1737. Gentl. Mag., VII. 21/1. It is well known, that the Business of Sponsors at Baptism is in general brought to a very scandalous Pass.
1807. Crabbe, Par. Reg., III. 959. Here, with an infant, joyful sponsors come.
1850. R. I. Wilberforce, Holy Baptism, 103. The practice of requiring sponsors at Baptism is of ancient date.
1907. Verney Mem., II. 237. When her daughter was born nothing would satisfy Lady Abdy but that Sir Ralph should stand sponsor.
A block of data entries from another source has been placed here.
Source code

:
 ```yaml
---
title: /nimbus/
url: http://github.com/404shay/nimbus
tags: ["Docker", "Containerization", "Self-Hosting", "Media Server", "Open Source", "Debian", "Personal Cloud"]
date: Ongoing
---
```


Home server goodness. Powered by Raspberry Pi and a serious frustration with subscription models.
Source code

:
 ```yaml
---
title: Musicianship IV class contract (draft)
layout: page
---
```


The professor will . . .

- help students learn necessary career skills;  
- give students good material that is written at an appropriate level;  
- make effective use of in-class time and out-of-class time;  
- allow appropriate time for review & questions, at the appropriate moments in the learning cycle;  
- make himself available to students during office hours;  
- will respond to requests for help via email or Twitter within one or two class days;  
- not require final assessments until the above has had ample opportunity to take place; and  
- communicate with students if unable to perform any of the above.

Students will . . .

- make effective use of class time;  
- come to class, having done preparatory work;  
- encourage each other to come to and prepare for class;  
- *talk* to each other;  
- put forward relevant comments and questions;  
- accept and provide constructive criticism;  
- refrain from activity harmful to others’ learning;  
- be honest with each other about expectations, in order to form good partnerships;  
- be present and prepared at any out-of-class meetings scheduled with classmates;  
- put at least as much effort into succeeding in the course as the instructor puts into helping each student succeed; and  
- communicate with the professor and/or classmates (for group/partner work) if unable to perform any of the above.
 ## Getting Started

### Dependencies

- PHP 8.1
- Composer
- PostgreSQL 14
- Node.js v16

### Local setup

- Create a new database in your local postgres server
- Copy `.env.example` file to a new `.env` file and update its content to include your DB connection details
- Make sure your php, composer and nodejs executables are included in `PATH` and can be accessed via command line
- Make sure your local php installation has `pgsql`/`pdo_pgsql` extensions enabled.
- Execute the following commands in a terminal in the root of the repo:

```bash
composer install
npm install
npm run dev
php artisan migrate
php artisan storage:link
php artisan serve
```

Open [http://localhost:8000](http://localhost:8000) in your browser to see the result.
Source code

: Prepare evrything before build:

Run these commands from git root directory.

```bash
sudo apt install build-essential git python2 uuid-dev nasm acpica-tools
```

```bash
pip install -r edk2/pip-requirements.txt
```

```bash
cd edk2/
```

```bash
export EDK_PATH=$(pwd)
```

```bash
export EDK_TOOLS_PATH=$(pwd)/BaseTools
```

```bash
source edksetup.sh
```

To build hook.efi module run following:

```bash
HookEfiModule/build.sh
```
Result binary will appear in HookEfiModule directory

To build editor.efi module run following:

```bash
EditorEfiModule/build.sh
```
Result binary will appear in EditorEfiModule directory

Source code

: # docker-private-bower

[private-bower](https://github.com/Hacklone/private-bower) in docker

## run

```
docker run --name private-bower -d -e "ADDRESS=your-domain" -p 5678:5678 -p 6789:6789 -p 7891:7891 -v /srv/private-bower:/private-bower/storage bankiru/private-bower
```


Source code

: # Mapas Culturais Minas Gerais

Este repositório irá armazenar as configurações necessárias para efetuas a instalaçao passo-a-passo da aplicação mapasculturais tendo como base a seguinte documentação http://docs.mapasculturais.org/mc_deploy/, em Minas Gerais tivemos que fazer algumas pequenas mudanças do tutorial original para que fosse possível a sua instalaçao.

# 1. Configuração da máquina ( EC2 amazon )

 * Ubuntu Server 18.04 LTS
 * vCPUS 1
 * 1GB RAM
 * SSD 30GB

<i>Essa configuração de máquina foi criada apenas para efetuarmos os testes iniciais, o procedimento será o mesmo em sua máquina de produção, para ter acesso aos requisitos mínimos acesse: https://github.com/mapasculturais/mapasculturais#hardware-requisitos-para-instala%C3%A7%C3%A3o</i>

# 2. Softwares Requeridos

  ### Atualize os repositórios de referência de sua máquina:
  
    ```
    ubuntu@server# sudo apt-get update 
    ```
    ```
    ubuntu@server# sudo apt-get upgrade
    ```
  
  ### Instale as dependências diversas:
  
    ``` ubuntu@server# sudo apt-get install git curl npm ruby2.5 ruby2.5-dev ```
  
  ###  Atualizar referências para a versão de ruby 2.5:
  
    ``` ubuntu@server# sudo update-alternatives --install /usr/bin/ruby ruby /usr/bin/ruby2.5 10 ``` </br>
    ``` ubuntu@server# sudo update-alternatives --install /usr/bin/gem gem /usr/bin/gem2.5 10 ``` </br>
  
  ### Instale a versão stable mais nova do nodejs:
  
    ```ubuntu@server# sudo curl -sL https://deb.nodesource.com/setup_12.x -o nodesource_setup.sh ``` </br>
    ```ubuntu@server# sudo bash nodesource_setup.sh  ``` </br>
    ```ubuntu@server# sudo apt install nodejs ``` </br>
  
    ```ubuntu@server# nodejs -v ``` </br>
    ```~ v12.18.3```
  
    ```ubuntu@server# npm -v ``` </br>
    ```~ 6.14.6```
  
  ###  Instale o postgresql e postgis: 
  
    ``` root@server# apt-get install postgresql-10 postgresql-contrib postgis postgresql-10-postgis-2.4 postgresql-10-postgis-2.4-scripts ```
fig. 1848. Thackeray, Van. Fair, xxxiii. His Lordship was a credit to his political sponsor.
2. One who enters into an engagement, makes a formal promise or pledge, on behalf of another; a surety.
1677. Miége, Fr. Dict., II. Sponsor, or surety that undertaketh for another.
1681. J. Scott, Chr. Life, I. iv. (1684), 207. Our Mediator is called the Sponsor, or Surety of a better Covenant.
1741. C. Middleton, Cicero, VIII. II. 197. Magius, oppressed with debts, had been urging Marcellus, who was his sponsor for some part of them, to furnish him with money to pay the whole.
1800. Asiat. Ann. Reg., V. 58/1. Sponsors also are of two kinds, one for appearance, the other for payment.
1864. D. G. Mitchell, Sev. Stor., 107. I found it requisite to become sponsor for his good conduct.
1880. Muirhead, Gaius, III. § 118. The positions of sponsor and fidepromissor are much the same. Ibid., Dig. 535. All who failed to relieve sponsors (sureties) who had paid for them.
b. One who stood surety for the appearance and good faith of either party in a trial by combat.
1825. Scott, Talism., xxviii. The sponsors of both champions went, as was their duty, to see that they were duly armed, and prepared for combat. Ibid. The sponsors, heralds, and squires now retired to the barriers.
3. transf. Of things (after sense 1 or 2).
1846. Landor, Hellenics, Wks. II. 486. We are what suns and winds and waters make us; The mountains are our sponsors.
1870. Emerson, Soc. & Solit., Wks. (Bohn), III. 134. All the good days behind him are sponsors, who speak for him.
1889. Gretton, Memorys Harkback, 233. In Essex, especially, the aguish climate stood sponsor for the absence of clerics as a rule.